For information about creating the objects and setting the permissions needed to create a job flow see Setting Up Your Environment to Run a Job Flow. For information on the job flow process and how individual steps are processed see Job Flows and Steps.
Choose one of the supported job flow types: your choice of job flow type depends on several factors, including the format of the data and your level of programming knowledge. For information on comparing the supported job flow types, see Appendix: Compare Job Flow Types.

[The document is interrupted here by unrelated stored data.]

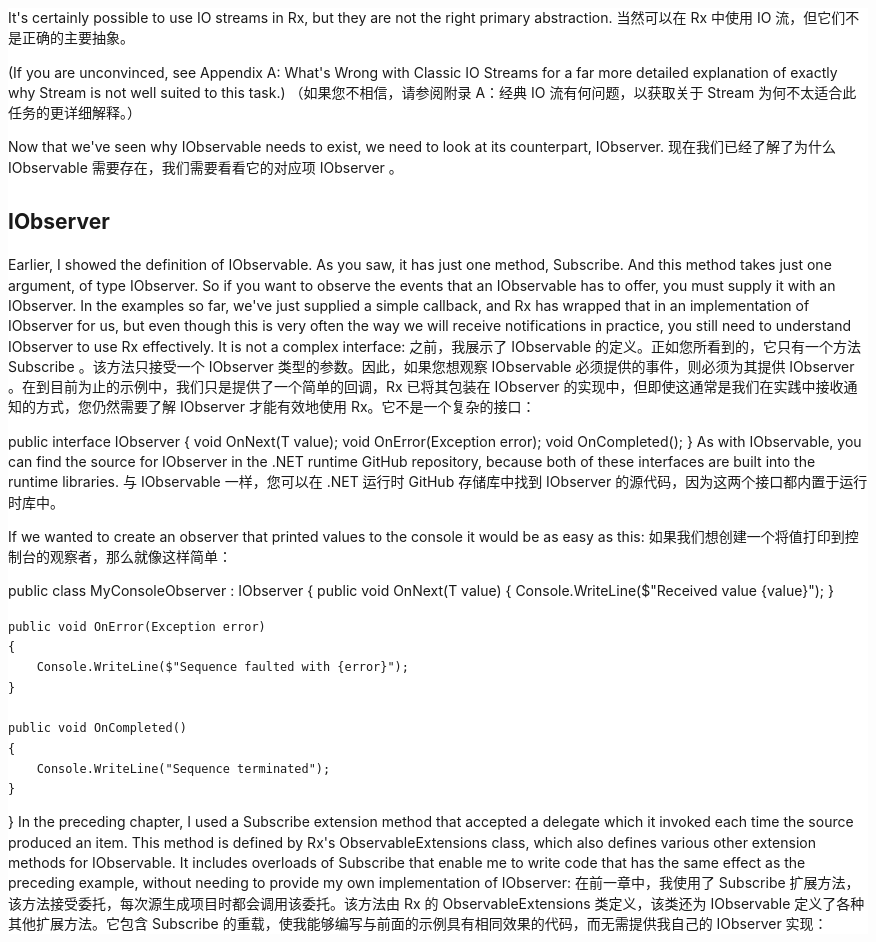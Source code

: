 It's certainly possible to use IO streams in Rx, but they are not the right primary abstraction.
当然可以在 Rx 中使用 IO 流，但它们不是正确的主要抽象。

(If you are unconvinced, see Appendix A: What's Wrong with Classic IO Streams for a far more detailed explanation of exactly why Stream is not well suited to this task.)
（如果您不相信，请参阅附录 A：经典 IO 流有何问题，以获取关于 Stream 为何不太适合此任务的更详细解释。）

Now that we've seen why IObservable<T> needs to exist, we need to look at its counterpart, IObserver<T>.
现在我们已经了解了为什么 IObservable<T> 需要存在，我们需要看看它的对应项 IObserver<T> 。

## IObserver<T>

Earlier, I showed the definition of IObservable<T>. As you saw, it has just one method, Subscribe. And this method takes just one argument, of type IObserver<T>. So if you want to observe the events that an IObservable<T> has to offer, you must supply it with an IObserver<T>. In the examples so far, we've just supplied a simple callback, and Rx has wrapped that in an implementation of IObserver<T> for us, but even though this is very often the way we will receive notifications in practice, you still need to understand IObserver<T> to use Rx effectively. It is not a complex interface:
之前，我展示了 IObservable<T> 的定义。正如您所看到的，它只有一个方法 Subscribe 。该方法只接受一个 IObserver<T> 类型的参数。因此，如果您想观察 IObservable<T> 必须提供的事件，则必须为其提供 IObserver<T> 。在到目前为止的示例中，我们只是提供了一个简单的回调，Rx 已将其包装在 IObserver<T> 的实现中，但即使这通常是我们在实践中接收通知的方式，您仍然需要了解 IObserver<T> 才能有效地使用 Rx。它不是一个复杂的接口：

public interface IObserver<in T>
{
    void OnNext(T value);
    void OnError(Exception error);
    void OnCompleted();
}
As with IObservable<T>, you can find the source for IObserver<T> in the .NET runtime GitHub repository, because both of these interfaces are built into the runtime libraries.
与 IObservable<T> 一样，您可以在 .NET 运行时 GitHub 存储库中找到 IObserver<T> 的源代码，因为这两个接口都内置于运行时库中。

If we wanted to create an observer that printed values to the console it would be as easy as this:
如果我们想创建一个将值打印到控制台的观察者，那么就像这样简单：

public class MyConsoleObserver<T> : IObserver<T>
{
    public void OnNext(T value)
    {
        Console.WriteLine($"Received value {value}");
    }

    public void OnError(Exception error)
    {
        Console.WriteLine($"Sequence faulted with {error}");
    }

    public void OnCompleted()
    {
        Console.WriteLine("Sequence terminated");
    }
}
In the preceding chapter, I used a Subscribe extension method that accepted a delegate which it invoked each time the source produced an item. This method is defined by Rx's ObservableExtensions class, which also defines various other extension methods for IObservable<T>. It includes overloads of Subscribe that enable me to write code that has the same effect as the preceding example, without needing to provide my own implementation of IObserver<T>:
在前一章中，我使用了 Subscribe 扩展方法，该方法接受委托，每次源生成项目时都会调用该委托。该方法由 Rx 的 ObservableExtensions 类定义，该类还为 IObservable<T> 定义了各种其他扩展方法。它包含 Subscribe 的重载，使我能够编写与前面的示例具有相同效果的代码，而无需提供我自己的 IObserver<T> 实现：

Choose the manner in which you want to create your job flow. The description of each job flow type in this section includes details on how to create a job flow using the Amazon EMR console, the CLI, or Query API. The Amazon EMR console provides a graphical interface to launch Elastic MapReduce job flows and monitor their progress. The CLI combines full compatibility with the Elastic MapReduce API without requiring a programming environment. The Elastic MapReduce API, AWS SDK, and libraries offer the most flexibility, but require a programming environment and software development skills.
You need to plan the job flow you want to run and specify where Amazon EMR finds the information. Typically, the MapReduce program or script is located in a bucket on Amazon S3. Your job flow input, output, and job flow logs are also typically located on Amazon S3.
Required Amazon S3 buckets must exist before you can create a job flow. You must upload any required scripts or data referenced in the job flow to Amazon S3. The following table describes example data, scripts, and log file locations.
| Information | Example Location on Amazon S3 |
|---|---|
| script or program |
s3://myawsbucket/wordcount/wordSplitter.py
|
| log files |
s3://myawsbucket/wordcount/logs
|
| input data |
s3://myawsbucket/wordcount/input
|
| output data |
s3://myawsbucket/wordcount/output
|
For information on how to upload objects to Amazon S3, go to Add an Object to Your Bucket in the Amazon Simple Storage Service Getting Started Guide.